# Nurse - 12 yrs Experience - Jobs UAE



## chelseababe (Apr 11, 2011)

Hi guys

I wonder can anyone give me some advice?

I am finishing an MBA in a few months and wish to move to the UAE, once finished. I am a midwife and a nurse and hope to get a senior management position.

Can anyone give me an idea of salary, cost of living and general financials?
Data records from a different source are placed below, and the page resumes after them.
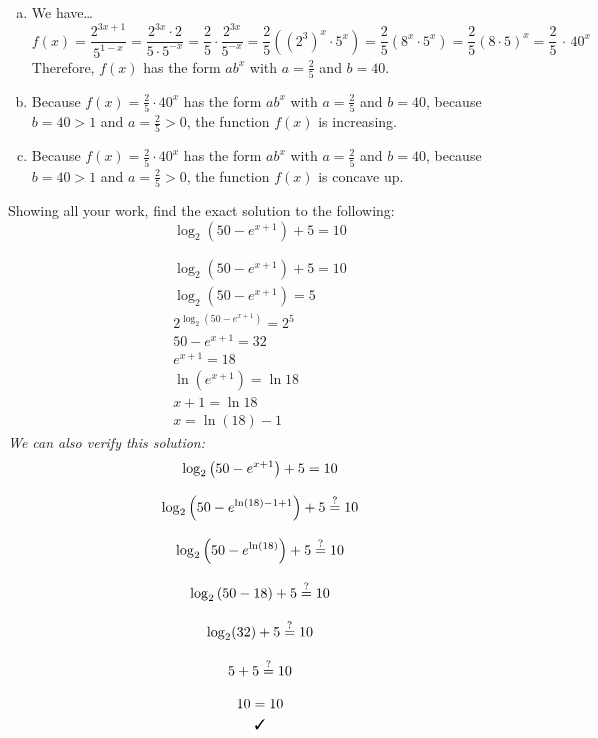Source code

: \documentclass[12pt,letterpaper]{exam}
\begin{document}
\begin{questions}
{\itshape
\sol 
\begin{enumerate}[(a)]
\item We have\dots
	\[
	f(x)= \dfrac{2^{3x + 1}}{5^{1 - x}}= \dfrac{2^{3x} \cdot 2}{5 \cdot 5^{-x}}= \dfrac{2}{5} \cdot \dfrac{2^{3x}}{5^{-x}}= \dfrac{2}{5}  \left( (2^3)^x \cdot 5^x \right)= \dfrac{2}{5} \left( 8^x \cdot 5^x \right)= \dfrac{2}{5} \left(8 \cdot 5 \right)^x= \dfrac{2}{5}\, \cdot\, 40^x
	\]
Therefore, $f(x)$ has the form $ab^x$ with $a= \frac{2}{5}$ and $b= 40$. \pspace

\item Because $f(x)= \frac{2}{5} \cdot 40^x$ has the form $ab^x$ with $a= \frac{2}{5}$ and $b= 40$, because $b= 40 > 1$ and $a= \frac{2}{5} > 0$, the function $f(x)$ is increasing. \pspace

\item Because $f(x)= \frac{2}{5} \cdot 40^x$ has the form $ab^x$ with $a= \frac{2}{5}$ and $b= 40$, because $b= 40 > 1$ and $a= \frac{2}{5} > 0$, the function $f(x)$ is concave up.  
\end{enumerate}
}



\newpage
\question[10] Showing all your work, find the exact solution to the following:
	\[
	\log_2 \left( 50 - e^{x + 1} \right) + 5= 10
	\] \pspace

{\itshape
\sol 
	\[
	\begin{gathered}
	\log_2 \left( 50 - e^{x + 1} \right) + 5= 10 \\[0.3cm]
	\log_2 \left( 50 - e^{x + 1} \right)= 5 \\[0.3cm]
	2^{\log_2 \left( 50 - e^{x + 1} \right)}= 2^5 \\[0.3cm]
	50 - e^{x + 1}= 32 \\[0.3cm]
	e^{x + 1}= 18 \\[0.3cm]
	\ln \left( e^{x + 1} \right)= \ln 18 \\[0.3cm]
	x + 1= \ln 18 \\[0.3cm]
	x= \ln(18) - 1
	\end{gathered}
	\] \pspace
We can also verify this solution: 
	\[
	\begin{gathered}
	\log_2 \left( 50 - e^{x + 1} \right) + 5= 10 \\[0.3cm]
	\log_2 \left( 50 - e^{\ln(18) - 1 + 1} \right) + 5\stackrel{?}{=}10 \\[0.3cm]
	\log_2 \left( 50 - e^{\ln(18)} \right) + 5\stackrel{?}{=}10 \\[0.3cm]
	\log_2 \left( 50 - 18 \right) + 5\stackrel{?}{=}10 \\[0.3cm]
	\log_2(32) + 5 \stackrel{?}{=}10 \\[0.3cm]
	5 + 5\stackrel{?}{=}10 \\[0.3cm]
	10= 10 \\
	\text{\cmark}
	\end{gathered}
	\]
}




\end{questions}
\end{document}
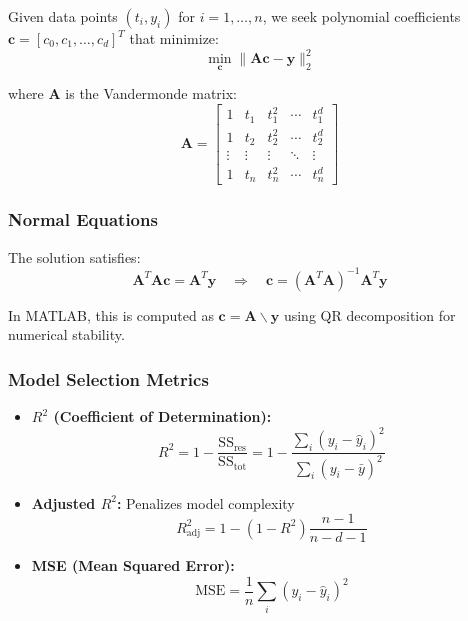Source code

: \documentclass[12pt,a4paper]{article}
\begin{document}
Given data points $(t_i, y_i)$ for $i = 1, \ldots, n$, we seek polynomial coefficients $\mathbf{c} = [c_0, c_1, \ldots, c_d]^T$ that minimize:
\begin{equation}
    \min_{\mathbf{c}} \|\mathbf{A}\mathbf{c} - \mathbf{y}\|_2^2
\end{equation}

where $\mathbf{A}$ is the Vandermonde matrix:
\begin{equation}
    \mathbf{A} = \begin{bmatrix}
        1 & t_1 & t_1^2 & \cdots & t_1^d \\
        1 & t_2 & t_2^2 & \cdots & t_2^d \\
        \vdots & \vdots & \vdots & \ddots & \vdots \\
        1 & t_n & t_n^2 & \cdots & t_n^d
    \end{bmatrix}
\end{equation}

\subsubsection{Normal Equations}

The solution satisfies:
\begin{equation}
    \mathbf{A}^T\mathbf{A}\mathbf{c} = \mathbf{A}^T\mathbf{y} \quad \Rightarrow \quad \mathbf{c} = (\mathbf{A}^T\mathbf{A})^{-1}\mathbf{A}^T\mathbf{y}
\end{equation}

In MATLAB, this is computed as $\mathbf{c} = \mathbf{A} \backslash \mathbf{y}$ using QR decomposition for numerical stability.

\subsubsection{Model Selection Metrics}

\begin{itemize}
    \item \textbf{$R^2$ (Coefficient of Determination):}
    \begin{equation}
        R^2 = 1 - \frac{\text{SS}_{\text{res}}}{\text{SS}_{\text{tot}}} = 1 - \frac{\sum_i (y_i - \hat{y}_i)^2}{\sum_i (y_i - \bar{y})^2}
    \end{equation}
    
    \item \textbf{Adjusted $R^2$:} Penalizes model complexity
    \begin{equation}
        R^2_{\text{adj}} = 1 - (1 - R^2) \frac{n-1}{n-d-1}
    \end{equation}
    
    \item \textbf{MSE (Mean Squared Error):}
    \begin{equation}
        \text{MSE} = \frac{1}{n} \sum_i (y_i - \hat{y}_i)^2
    \end{equation}
\end{itemize}
\end{document}
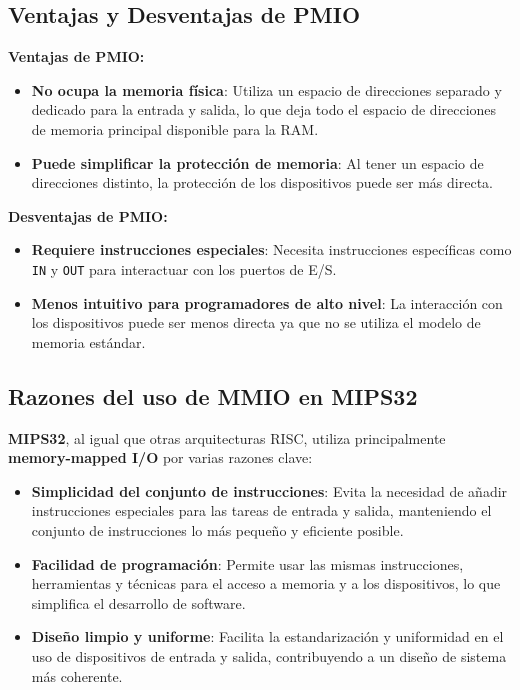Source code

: \documentclass{article}
\begin{document}
	\subsection{Ventajas y Desventajas de PMIO}
	\textbf{Ventajas de PMIO:}
	\begin{itemize}
		\item \textbf{No ocupa la memoria física}: Utiliza un espacio de direcciones separado y dedicado para la entrada y salida, lo que deja todo el espacio de direcciones de memoria principal disponible para la RAM.
		\item \textbf{Puede simplificar la protección de memoria}: Al tener un espacio de direcciones distinto, la protección de los dispositivos puede ser más directa.
	\end{itemize}
	\textbf{Desventajas de PMIO:}
	\begin{itemize}
		\item \textbf{Requiere instrucciones especiales}: Necesita instrucciones específicas como \texttt{IN} y \texttt{OUT} para interactuar con los puertos de E/S.
		\item \textbf{Menos intuitivo para programadores de alto nivel}: La interacción con los dispositivos puede ser menos directa ya que no se utiliza el modelo de memoria estándar.
	\end{itemize}
	
	\subsection{Razones del uso de MMIO en MIPS32}
	\textbf{MIPS32}, al igual que otras arquitecturas RISC, utiliza principalmente \textbf{memory-mapped I/O} por varias razones clave:
	\begin{itemize}
		\item \textbf{Simplicidad del conjunto de instrucciones}: Evita la necesidad de añadir instrucciones especiales para las tareas de entrada y salida, manteniendo el conjunto de instrucciones lo más pequeño y eficiente posible.
		\item \textbf{Facilidad de programación}: Permite usar las mismas instrucciones, herramientas y técnicas para el acceso a memoria y a los dispositivos, lo que simplifica el desarrollo de software.
		\item \textbf{Diseño limpio y uniforme}: Facilita la estandarización y uniformidad en el uso de dispositivos de entrada y salida, contribuyendo a un diseño de sistema más coherente.
	\end{itemize}
	
\end{document}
I am working in the UK at present and wonder if anyone has any advice to assist me and my husband (no children) on the move?

Many Thanks xxx


----------



## Jynxgirl (Nov 27, 2009)

How many years nursing experience do you have? Overall, the nursing field pays not so well because that is a job that many people from the asian subcontinent fill and are willing to accept lower wages. If y ou have management experience, then you may get a more realistic amount for a westerner to live on in the uae. Nurses tend to receive 3000 to 9000 depending on what nationality they are. You are on the high end of that. If you get a management position, would be in the 10 to 12k range. You have to make 10k to sponsor your husband I do believe. What does your husband do? 

Go and read the sticky in the dubai thread that says read before posting. It isnt abu dhabi but alot of the things do apply. Look on dubizzle for cost of housing. Abu Dhabi is expensive for accmoodations.


----------